WORK TO BE COMPLETED: Go through the listing below and output exactly the line with "respectiva layer |", the line with "clique duplo |", and each line between; omit the rest.

RECORDED INFORMATION:
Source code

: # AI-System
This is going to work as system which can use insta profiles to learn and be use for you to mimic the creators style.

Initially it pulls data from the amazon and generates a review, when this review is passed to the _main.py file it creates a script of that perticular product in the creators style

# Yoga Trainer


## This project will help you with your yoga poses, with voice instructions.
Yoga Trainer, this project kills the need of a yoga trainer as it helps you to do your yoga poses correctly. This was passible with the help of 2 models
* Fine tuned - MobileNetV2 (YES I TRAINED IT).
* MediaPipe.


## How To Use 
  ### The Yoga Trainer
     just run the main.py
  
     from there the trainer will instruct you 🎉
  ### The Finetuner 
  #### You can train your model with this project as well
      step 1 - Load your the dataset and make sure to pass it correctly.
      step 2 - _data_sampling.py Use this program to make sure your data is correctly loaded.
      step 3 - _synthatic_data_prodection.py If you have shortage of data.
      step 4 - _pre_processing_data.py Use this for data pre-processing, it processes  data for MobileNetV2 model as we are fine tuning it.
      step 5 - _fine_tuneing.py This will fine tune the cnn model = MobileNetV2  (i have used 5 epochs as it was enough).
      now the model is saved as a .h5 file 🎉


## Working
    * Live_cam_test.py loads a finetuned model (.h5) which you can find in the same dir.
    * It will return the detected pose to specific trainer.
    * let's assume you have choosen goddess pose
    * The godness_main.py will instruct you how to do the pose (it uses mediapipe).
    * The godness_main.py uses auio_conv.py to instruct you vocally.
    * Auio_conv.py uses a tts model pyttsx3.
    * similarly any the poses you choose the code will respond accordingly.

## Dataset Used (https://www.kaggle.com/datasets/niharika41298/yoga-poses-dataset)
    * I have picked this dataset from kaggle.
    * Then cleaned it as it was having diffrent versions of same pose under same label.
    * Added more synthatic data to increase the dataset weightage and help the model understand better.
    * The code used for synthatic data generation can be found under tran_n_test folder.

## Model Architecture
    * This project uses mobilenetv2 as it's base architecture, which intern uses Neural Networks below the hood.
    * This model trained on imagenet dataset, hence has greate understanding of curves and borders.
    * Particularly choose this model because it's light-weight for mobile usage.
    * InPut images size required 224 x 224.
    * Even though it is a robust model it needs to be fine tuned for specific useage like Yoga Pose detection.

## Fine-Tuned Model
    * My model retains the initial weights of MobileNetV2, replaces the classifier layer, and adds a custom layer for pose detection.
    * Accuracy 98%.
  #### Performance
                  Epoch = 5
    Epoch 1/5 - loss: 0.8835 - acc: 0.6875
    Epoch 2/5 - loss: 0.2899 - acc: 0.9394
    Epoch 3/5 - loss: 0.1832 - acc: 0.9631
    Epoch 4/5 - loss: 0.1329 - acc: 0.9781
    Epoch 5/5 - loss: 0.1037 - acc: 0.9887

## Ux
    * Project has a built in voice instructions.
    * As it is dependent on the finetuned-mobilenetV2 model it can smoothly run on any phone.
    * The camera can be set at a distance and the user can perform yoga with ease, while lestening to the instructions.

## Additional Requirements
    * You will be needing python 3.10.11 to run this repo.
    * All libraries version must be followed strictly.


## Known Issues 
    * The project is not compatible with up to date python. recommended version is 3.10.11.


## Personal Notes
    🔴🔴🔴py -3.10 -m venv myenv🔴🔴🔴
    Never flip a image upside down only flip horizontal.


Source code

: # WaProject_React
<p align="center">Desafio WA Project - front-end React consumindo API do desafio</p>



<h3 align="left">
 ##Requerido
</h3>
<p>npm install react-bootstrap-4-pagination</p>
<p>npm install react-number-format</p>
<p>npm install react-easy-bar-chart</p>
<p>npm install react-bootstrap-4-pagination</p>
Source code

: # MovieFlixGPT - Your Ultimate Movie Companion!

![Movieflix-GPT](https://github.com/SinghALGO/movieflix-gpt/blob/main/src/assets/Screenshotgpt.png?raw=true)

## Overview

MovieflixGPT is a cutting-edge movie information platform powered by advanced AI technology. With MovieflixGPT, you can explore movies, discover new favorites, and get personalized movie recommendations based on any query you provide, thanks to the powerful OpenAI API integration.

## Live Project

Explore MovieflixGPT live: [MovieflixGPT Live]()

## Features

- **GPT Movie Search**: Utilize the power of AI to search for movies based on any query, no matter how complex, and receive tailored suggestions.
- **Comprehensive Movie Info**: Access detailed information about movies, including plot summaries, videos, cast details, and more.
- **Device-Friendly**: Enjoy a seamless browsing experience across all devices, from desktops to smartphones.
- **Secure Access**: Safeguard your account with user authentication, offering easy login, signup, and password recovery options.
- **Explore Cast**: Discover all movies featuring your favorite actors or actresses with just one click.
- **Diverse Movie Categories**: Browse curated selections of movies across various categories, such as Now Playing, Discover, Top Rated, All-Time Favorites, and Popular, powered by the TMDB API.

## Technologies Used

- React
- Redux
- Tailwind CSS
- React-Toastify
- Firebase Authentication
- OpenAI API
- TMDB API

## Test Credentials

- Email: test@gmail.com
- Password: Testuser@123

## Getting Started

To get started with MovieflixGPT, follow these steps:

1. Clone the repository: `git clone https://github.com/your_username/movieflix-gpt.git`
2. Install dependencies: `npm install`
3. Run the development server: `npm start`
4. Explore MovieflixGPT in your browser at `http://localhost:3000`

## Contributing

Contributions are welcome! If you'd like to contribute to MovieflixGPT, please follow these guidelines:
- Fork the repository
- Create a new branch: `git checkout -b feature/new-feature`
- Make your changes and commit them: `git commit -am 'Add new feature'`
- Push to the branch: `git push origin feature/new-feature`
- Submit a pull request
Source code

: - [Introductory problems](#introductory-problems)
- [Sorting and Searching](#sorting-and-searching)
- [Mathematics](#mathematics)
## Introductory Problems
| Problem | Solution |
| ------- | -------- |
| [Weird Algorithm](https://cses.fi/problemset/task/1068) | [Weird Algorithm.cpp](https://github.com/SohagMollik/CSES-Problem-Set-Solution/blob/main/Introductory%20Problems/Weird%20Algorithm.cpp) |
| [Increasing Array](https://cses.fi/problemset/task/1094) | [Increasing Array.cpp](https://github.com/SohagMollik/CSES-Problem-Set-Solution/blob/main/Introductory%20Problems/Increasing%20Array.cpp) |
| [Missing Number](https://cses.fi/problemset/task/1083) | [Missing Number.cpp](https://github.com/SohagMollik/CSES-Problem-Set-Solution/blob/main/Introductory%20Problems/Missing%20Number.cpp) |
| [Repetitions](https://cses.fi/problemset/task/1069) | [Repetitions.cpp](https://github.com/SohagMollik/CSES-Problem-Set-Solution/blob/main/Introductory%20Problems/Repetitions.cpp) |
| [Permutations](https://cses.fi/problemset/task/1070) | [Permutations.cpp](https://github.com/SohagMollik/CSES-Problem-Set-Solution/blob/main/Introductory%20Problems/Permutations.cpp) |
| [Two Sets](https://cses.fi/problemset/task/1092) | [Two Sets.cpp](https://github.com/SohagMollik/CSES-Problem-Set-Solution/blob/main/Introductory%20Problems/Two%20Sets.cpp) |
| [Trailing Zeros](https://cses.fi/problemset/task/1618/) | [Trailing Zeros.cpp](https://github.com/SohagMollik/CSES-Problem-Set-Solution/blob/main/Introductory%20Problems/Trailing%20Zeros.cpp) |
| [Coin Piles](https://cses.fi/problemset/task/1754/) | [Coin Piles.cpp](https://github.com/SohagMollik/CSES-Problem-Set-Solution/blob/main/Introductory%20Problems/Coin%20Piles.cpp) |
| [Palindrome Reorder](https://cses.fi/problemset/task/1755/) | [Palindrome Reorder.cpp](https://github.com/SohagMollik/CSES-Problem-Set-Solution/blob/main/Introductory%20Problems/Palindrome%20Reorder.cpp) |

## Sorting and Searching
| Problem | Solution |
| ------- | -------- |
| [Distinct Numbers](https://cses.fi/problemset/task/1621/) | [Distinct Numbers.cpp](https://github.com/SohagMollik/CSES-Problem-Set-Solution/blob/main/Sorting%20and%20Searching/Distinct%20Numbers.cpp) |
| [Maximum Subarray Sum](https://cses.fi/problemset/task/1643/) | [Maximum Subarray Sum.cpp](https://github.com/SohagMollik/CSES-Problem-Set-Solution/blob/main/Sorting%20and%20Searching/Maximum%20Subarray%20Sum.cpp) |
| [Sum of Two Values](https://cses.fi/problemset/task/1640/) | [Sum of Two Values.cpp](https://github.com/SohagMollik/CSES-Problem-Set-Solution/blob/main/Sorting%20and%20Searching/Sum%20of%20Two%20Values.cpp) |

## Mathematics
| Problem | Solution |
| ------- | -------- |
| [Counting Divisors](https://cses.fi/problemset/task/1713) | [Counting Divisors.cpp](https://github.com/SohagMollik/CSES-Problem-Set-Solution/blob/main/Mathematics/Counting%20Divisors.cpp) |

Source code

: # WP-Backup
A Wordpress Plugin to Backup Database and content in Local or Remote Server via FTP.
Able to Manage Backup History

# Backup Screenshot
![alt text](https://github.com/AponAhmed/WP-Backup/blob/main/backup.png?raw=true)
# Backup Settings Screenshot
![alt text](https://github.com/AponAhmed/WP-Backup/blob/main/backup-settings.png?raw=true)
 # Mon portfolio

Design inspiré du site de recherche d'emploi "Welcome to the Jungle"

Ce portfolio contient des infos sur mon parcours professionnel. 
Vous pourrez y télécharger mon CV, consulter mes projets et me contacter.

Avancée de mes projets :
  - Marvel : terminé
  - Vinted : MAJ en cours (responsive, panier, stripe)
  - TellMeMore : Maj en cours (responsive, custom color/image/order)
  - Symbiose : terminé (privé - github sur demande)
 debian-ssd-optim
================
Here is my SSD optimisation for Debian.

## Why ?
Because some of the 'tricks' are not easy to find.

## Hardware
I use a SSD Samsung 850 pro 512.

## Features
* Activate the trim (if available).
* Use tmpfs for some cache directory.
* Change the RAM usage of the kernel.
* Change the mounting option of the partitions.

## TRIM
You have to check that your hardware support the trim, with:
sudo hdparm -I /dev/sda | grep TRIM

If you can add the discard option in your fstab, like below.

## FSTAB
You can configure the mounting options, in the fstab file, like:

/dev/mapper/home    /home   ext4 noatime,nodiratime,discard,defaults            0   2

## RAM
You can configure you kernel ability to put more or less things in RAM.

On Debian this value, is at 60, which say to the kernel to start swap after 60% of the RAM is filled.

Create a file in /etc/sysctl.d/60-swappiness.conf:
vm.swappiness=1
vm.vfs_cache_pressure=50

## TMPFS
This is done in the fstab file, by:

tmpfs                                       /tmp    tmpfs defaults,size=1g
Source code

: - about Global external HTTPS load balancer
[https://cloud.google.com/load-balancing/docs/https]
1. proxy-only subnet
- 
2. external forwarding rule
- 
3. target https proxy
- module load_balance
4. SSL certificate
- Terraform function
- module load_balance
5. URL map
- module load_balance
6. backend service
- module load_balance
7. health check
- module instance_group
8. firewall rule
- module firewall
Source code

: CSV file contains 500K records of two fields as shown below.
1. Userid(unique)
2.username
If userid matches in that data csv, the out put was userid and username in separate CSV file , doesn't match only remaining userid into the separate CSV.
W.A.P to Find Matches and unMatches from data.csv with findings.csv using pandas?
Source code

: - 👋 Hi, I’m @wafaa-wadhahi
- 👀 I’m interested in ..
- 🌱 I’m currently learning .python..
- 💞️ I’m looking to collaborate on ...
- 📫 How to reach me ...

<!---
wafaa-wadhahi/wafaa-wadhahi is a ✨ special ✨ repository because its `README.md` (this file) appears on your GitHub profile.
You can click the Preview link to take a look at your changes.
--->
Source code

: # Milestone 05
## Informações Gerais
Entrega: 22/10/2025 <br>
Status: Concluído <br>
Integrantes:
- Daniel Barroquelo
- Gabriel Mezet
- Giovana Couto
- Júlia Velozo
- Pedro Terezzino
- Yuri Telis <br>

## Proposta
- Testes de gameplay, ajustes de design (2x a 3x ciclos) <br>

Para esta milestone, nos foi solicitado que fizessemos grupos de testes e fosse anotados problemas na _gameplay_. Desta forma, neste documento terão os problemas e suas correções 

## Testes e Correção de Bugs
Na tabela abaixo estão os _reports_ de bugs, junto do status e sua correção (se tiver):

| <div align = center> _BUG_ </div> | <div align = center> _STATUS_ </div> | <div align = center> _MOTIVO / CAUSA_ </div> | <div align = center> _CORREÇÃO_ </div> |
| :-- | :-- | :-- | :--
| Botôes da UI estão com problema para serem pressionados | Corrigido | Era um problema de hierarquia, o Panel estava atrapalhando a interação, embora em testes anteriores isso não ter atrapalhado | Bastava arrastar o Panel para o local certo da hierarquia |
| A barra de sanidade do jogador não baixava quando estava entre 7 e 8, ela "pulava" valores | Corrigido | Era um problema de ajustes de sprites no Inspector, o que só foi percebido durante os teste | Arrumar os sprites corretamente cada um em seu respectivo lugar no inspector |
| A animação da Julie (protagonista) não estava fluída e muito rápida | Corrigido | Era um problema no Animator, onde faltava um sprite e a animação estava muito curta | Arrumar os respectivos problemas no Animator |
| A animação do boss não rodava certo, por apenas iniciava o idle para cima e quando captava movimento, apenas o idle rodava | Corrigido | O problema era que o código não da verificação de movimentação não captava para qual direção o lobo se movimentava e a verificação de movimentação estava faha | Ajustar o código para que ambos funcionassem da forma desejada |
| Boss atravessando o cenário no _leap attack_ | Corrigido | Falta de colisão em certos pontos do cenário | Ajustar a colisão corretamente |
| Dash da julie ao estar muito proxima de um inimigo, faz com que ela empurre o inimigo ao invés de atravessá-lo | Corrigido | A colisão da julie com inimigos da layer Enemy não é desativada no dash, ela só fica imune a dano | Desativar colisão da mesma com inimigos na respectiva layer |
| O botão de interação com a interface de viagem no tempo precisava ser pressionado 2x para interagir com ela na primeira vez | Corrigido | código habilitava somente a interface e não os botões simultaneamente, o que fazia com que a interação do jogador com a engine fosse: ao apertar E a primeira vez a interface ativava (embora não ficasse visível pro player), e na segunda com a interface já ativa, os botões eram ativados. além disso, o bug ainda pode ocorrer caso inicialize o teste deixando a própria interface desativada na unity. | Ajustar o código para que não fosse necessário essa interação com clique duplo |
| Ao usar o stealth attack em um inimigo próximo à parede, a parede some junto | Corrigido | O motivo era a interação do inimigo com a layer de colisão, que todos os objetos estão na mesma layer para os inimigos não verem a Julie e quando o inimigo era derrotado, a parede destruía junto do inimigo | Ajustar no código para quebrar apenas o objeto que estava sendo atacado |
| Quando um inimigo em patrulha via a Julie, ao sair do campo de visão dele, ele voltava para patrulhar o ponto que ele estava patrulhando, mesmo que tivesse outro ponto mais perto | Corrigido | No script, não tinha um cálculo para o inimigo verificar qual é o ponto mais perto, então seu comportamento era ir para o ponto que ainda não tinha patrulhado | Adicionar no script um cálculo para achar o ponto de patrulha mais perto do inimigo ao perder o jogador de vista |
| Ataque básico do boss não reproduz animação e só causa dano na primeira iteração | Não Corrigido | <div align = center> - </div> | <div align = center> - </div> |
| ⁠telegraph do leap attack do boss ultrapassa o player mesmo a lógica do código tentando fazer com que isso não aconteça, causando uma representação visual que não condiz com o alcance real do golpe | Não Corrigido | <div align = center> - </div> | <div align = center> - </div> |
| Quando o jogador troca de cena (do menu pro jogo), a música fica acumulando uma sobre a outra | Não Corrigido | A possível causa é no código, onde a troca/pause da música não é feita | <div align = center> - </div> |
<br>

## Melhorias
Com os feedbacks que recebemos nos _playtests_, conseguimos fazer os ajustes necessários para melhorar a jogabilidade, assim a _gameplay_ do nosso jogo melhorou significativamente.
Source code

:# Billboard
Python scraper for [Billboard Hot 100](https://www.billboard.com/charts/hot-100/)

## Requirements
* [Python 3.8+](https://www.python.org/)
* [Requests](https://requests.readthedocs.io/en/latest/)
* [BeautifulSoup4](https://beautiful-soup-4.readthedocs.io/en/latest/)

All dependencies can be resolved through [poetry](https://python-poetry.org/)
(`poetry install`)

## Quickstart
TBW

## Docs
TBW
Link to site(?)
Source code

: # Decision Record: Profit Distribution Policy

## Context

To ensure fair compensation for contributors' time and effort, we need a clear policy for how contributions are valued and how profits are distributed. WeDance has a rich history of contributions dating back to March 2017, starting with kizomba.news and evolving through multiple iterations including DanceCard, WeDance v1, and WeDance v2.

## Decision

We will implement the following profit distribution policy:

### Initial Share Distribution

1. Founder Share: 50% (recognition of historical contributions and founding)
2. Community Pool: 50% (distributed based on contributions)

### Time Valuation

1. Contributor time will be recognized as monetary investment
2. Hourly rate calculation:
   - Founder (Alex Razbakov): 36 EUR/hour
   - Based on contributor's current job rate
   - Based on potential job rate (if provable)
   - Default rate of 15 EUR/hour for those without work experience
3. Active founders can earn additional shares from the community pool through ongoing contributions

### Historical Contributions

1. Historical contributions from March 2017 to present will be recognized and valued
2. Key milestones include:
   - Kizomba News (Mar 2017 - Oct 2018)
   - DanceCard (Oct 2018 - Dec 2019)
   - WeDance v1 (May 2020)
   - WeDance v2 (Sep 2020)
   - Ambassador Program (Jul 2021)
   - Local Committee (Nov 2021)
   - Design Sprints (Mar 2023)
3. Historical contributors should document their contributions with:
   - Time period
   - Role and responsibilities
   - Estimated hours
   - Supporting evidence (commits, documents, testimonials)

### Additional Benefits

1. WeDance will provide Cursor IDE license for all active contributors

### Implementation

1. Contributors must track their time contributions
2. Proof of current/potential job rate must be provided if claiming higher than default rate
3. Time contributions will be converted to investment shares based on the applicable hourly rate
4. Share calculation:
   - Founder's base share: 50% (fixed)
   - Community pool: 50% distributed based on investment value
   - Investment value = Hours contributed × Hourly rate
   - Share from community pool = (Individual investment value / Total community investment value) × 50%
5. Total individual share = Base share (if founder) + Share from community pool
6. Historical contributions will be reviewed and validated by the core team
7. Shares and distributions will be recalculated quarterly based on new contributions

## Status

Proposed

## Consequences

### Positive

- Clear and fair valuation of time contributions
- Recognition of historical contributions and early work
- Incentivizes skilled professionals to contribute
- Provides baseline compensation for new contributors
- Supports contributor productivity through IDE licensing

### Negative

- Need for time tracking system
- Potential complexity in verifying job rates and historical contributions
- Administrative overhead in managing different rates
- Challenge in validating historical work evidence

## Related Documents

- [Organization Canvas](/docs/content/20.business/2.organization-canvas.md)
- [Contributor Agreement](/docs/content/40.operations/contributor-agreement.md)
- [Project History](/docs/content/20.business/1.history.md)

ANSWER TO THIS PROBLEM:
| Dash da julie ao estar muito proxima de um inimigo, faz com que ela empurre o inimigo ao invés de atravessá-lo | Corrigido | A colisão da julie com inimigos da layer Enemy não é desativada no dash, ela só fica imune a dano | Desativar colisão da mesma com inimigos na respectiva layer |
| O botão de interação com a interface de viagem no tempo precisava ser pressionado 2x para interagir com ela na primeira vez | Corrigido | código habilitava somente a interface e não os botões simultaneamente, o que fazia com que a interação do jogador com a engine fosse: ao apertar E a primeira vez a interface ativava (embora não ficasse visível pro player), e na segunda com a interface já ativa, os botões eram ativados. além disso, o bug ainda pode ocorrer caso inicialize o teste deixando a própria interface desativada na unity. | Ajustar o código para que não fosse necessário essa interação com clique duplo |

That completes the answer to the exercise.